18 Ariz. 345 affirmed.
The case is stated in the opinion.
Page 249 U. S. 267
MR. JUSTICE HOLMES delivered the opinion of the Court.
This is an information alleging that the defendant, the
plaintiff in error, was engaged in the hotel business and permitted
a woman to work in the hotel for eight hours, and that the "said
eight hours of work was not then and there performed within a
period of twelve hours," with a denial that the defendant was
within the exceptions made by the statute governing the case. The
statute provides as follows:
"Provided further, that the said eight hour period of work shall
be performed within a period of twelve hours, the period of twelve
hours during which such labor must be performed not to be
applicable to railroad restaurants or eatinghouses located upon
railroad rights of way and operated by or under contract
Page 249 U. S. 268
with any railroad company."
Penal Code of Arizona § 717. The defendant, by demurrer and
otherwise, set up that the exceptions in the statute made it void
under the Fourteenth Amendment of the Constitution of the United
States as depriving the defendant of the equal protection of the
laws. There was a trial and judgment against the defendant which
was sustained by the supreme court of the state, Arizona.

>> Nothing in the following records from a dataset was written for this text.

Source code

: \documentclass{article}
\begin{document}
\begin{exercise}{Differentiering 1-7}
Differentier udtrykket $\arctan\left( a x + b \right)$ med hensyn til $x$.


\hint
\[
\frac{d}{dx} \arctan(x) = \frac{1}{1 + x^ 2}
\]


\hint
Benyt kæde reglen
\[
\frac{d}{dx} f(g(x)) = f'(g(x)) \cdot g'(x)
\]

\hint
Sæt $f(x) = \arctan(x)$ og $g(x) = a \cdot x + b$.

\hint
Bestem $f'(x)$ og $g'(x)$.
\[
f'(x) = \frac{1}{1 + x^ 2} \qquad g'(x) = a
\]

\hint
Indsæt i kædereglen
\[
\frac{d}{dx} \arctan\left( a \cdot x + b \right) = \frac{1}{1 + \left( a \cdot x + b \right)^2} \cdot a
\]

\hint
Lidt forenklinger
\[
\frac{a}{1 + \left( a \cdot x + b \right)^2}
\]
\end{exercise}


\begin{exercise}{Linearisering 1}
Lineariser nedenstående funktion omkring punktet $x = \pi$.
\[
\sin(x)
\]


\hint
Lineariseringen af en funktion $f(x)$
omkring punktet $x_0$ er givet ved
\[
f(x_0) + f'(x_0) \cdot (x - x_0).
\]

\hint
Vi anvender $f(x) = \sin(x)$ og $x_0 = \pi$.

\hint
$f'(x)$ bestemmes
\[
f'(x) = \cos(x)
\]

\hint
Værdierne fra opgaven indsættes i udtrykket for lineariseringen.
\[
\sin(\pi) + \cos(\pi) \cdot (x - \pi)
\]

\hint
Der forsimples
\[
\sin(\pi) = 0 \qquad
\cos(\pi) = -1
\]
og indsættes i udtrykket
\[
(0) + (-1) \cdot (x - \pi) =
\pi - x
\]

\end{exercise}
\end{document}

The Fourteenth Amendment is not a pedagogical requirement of the
impracticable. The equal protection of the laws does not mean that
all occupations that are called by the same name must be treated in
the same way. The power of the state "may be determined by degrees
of evil or exercised in cases where detriment is specially
experienced."
Armour & Co. v. North Dakota,
240 U. S. 510,
240 U. S. 517.
It may do what it can to prevent what is deemed an evil and stop
short of those cases in which the harm to the few concerned is
thought less important than the harm to the public that would ensue
if the rule laid down were made mathematically exact. The only
question is whether we can say, on our judicial knowledge, that the
Legislature of Arizona could not have had any reasonable ground for
believing that there were such public considerations for the
distinction made by the present law. The deference due to the
judgment of the legislature on the matter has been emphasized again
and again.
Hebe Co. v. Shaw, 248 U.
S. 297,
248 U. S. 303.
Of course, this is especially true when local conditions may affect
the answer, conditions that the legislature does but that we cannot
know.
Thomas Cusack Co. v. Chicago, 242 U.
S. 526,
242 U. S.
530-531.
Presumably, or at least possibly, the main custom of restaurants
upon railroad rights of way comes from the passengers upon trains
that stop to allow them to eat. The work must be adjusted to the
hours of the trains. This fact makes a practical and it may be an
important
Page 249 U. S. 269
distinction between such restaurants and others. If, in its
theory, the distinction is justifiable, as for all that we know it
is, the fact that some cases, including the plaintiff's, are very
near to the line makes it none the worse. That is the inevitable
result of drawing a line where the distinctions are distinctions of
degree, and the constant business of the law is to draw such
lines.
"Upholding the Act as embodying a principle generally fair and
doing as nearly equal justice as can be expected seems to import
that, if a particular case of hardship arises under it in its
natural and ordinary application, that hardship must be borne as
one of the imperfections of human things."
Louisville & Nashville R. Co. v. Barber Asphalt
Co., 197 U. S. 430,
197 U. S.
434.
We cannot pronounce the statute void.
Judgment affirmed.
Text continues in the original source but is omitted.